Reductionism

You can be a boss at reducers if you know this one weird trick!

At least at one point I had hoped that was true. It turns out that getting reducers right requires thinking it through every single time you are confronted with new one. But I think we can come up with enough guidance so that after a few examples, we won’t really need to look at the reducers in collections to come; you’ll be able to understand them and verify them yourself.

Background

If you look for ‘clojure reduce’ in your search engine of choice, you might run across Reducers. Reducers are a very useful suite of functions that should definitely be in the arsenal of any Clojure programmer, but we have a simpler aim: clojure.core/reduce.

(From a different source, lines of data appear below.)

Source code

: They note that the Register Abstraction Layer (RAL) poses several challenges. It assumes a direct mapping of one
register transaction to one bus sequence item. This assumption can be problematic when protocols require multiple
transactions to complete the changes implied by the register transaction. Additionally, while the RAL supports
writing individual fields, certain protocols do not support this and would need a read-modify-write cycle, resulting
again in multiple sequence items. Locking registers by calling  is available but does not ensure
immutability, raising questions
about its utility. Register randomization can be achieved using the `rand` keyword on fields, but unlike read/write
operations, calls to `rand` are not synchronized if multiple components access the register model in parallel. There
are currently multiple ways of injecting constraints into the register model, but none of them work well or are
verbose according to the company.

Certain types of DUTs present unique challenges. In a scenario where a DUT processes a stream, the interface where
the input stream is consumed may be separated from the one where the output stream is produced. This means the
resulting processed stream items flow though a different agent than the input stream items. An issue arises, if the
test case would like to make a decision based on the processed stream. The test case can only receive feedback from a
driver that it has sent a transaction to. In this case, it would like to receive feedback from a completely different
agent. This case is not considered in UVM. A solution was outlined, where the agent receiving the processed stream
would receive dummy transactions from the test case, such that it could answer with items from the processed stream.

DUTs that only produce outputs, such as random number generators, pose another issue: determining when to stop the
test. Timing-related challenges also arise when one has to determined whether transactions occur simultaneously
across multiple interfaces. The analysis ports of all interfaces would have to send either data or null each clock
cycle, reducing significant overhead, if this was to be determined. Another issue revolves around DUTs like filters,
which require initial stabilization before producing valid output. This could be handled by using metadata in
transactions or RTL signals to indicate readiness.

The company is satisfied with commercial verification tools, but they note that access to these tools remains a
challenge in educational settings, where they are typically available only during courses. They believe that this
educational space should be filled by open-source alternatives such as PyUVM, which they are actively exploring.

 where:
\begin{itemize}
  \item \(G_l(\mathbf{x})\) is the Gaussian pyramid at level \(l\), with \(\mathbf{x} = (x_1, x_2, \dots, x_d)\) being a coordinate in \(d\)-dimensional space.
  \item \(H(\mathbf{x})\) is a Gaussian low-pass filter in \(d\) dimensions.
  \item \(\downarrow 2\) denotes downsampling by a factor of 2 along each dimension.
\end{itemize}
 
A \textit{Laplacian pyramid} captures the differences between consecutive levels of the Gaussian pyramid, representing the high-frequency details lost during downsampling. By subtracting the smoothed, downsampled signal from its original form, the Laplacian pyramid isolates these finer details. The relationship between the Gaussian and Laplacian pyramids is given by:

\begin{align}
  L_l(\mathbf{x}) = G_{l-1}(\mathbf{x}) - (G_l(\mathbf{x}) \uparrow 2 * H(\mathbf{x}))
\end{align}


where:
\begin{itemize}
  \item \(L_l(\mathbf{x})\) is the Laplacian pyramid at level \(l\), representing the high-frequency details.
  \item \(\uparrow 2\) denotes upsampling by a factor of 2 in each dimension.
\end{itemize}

There are two forms of reduce, with two and three parameters. The two-parameter form takes a reducing function (of two arguments) that is applied first to the first two items of the collection, then to the result of that invocation and the third item, that result and the fourth item, etc., until the end of the collection is reached and the accumulated result is returned.

(reduce '+ [1 2 3 4 5] ; =>15

Effectively it computes (((1+2)+3)+4+5).

The three-paremeter version supplies a starting value that is supplied to the reducing function along with the first item, and so on.

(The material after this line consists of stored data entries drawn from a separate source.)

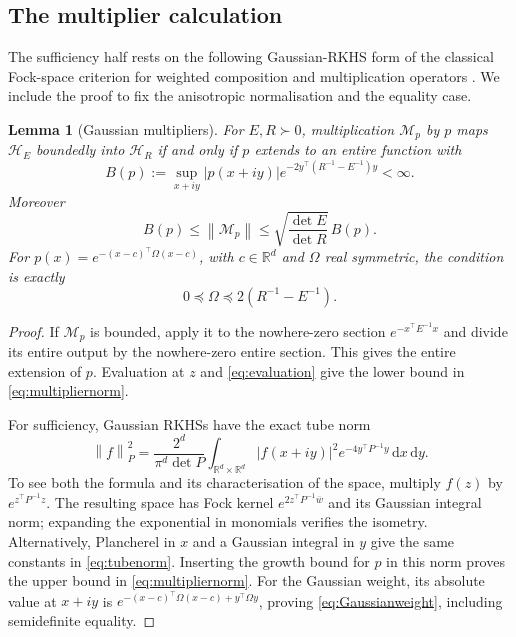 \documentclass[11pt,a4paper]{article}
\newtheorem{lemma}[theorem]{Lemma}
\theoremstyle{remark}
\newcommand{\R}{\mathbb R}
\newcommand{\HH}{\mathcal H}
\newcommand{\dd}{\,\mathrm d}
\newcommand{\norm}[1]{\left\lVert#1\right\rVert}
\newcommand{\Mult}{\mathcal M}
\begin{document}
\subsection{The multiplier calculation}

The sufficiency half rests on the following Gaussian-RKHS form of the
classical Fock-space criterion for weighted composition and
multiplication operators \cite{TienKhoiFock2019,TienKhoi2020}. We
include the proof to fix the anisotropic normalisation and the equality
case.

\begin{lemma}[Gaussian multipliers]\label{lem:multiplier}
For $E,R\succ0$, multiplication $\Mult_p$ by $p$ maps $\HH_E$ boundedly
into $\HH_R$ if and only if $p$ extends to an entire function with
\[
 B(p):=\sup_{x+iy}|p(x+iy)|
                e^{-2y^\top(R^{-1}-E^{-1})y}<\infty.
\]
Moreover
\begin{equation}\label{eq:multipliernorm}
 B(p)\le\norm{\Mult_p}
       \le\sqrt{\frac{\det E}{\det R}}\,B(p).
\end{equation}
For $p(x)=e^{-(x-c)^\top\Omega(x-c)}$, with $c\in\R^d$ and $\Omega$ real
symmetric, the condition is exactly
\begin{equation}\label{eq:Gaussianweight}
 0\preceq \Omega\preceq2(R^{-1}-E^{-1}).
\end{equation}
\end{lemma}

\begin{proof}
If $\Mult_p$ is bounded, apply it to the nowhere-zero section
$e^{-x^\top E^{-1}x}$ and divide its entire output by the
nowhere-zero entire section. This gives the entire extension of
$p$. Evaluation at $z$ and \eqref{eq:evaluation} give the lower
bound in \eqref{eq:multipliernorm}.

For sufficiency, Gaussian RKHSs have the exact tube norm
\begin{equation}\label{eq:tubenorm}
 \norm{f}_P^2=
 \frac{2^d}{\pi^d\det P}
 \int_{\R^d\times\R^d}|f(x+iy)|^2
                  e^{-4y^\top P^{-1}y}\dd x\dd y .
\end{equation}
To see both the formula and its characterisation of the space,
multiply $f(z)$ by $e^{z^\top P^{-1}z}$. The resulting space has
Fock kernel $e^{2z^\top P^{-1}\overline w}$ and its Gaussian
integral norm; expanding the exponential in monomials verifies
the isometry. Alternatively, Plancherel in $x$ and a Gaussian
integral in $y$ give the same constants in \eqref{eq:tubenorm}.
Inserting the growth bound for $p$ in this norm proves the
upper bound in \eqref{eq:multipliernorm}.
For the Gaussian weight, its absolute value at $x+iy$ is
$e^{-(x-c)^\top \Omega(x-c)+y^\top \Omega y}$, proving
\eqref{eq:Gaussianweight}, including semidefinite equality.
\end{proof}
\end{document}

(reduce '+ 10 [1 2 3 4 5] ; =>25

Effectivly it computes ((((10+1)+2)+3)+4+5).

Here is the contract for reduce:

f should be a function of 2 arguments. If val is not supplied, returns the result of applying f to the first 2 items in coll, then applying f to that result and the 3rd item, etc. If coll contains no items, f must accept no arguments as well, and reduce returns the result of calling f with no arguments. If coll has only 1 item, it is returned and f is not called. If val is supplied, returns the result of applying f to val and the first item in coll, then applying f to that result and the 2nd item, etc. If coll contains no items, returns val and f is not called.

The code for reduce in core.clj is indirect:

(defn reduce
  ([f coll]
     (if (instance? clojure.lang.IReduce coll)
       (.reduce ^clojure.lang.IReduce coll f)
       (clojure.core.protocols/coll-reduce coll f)))
  ([f val coll]
     (if (instance? clojure.lang.IReduceInit coll)
       (.reduce ^clojure.lang.IReduceInit coll f val)
       (clojure.core.protocols/coll-reduce coll f val))))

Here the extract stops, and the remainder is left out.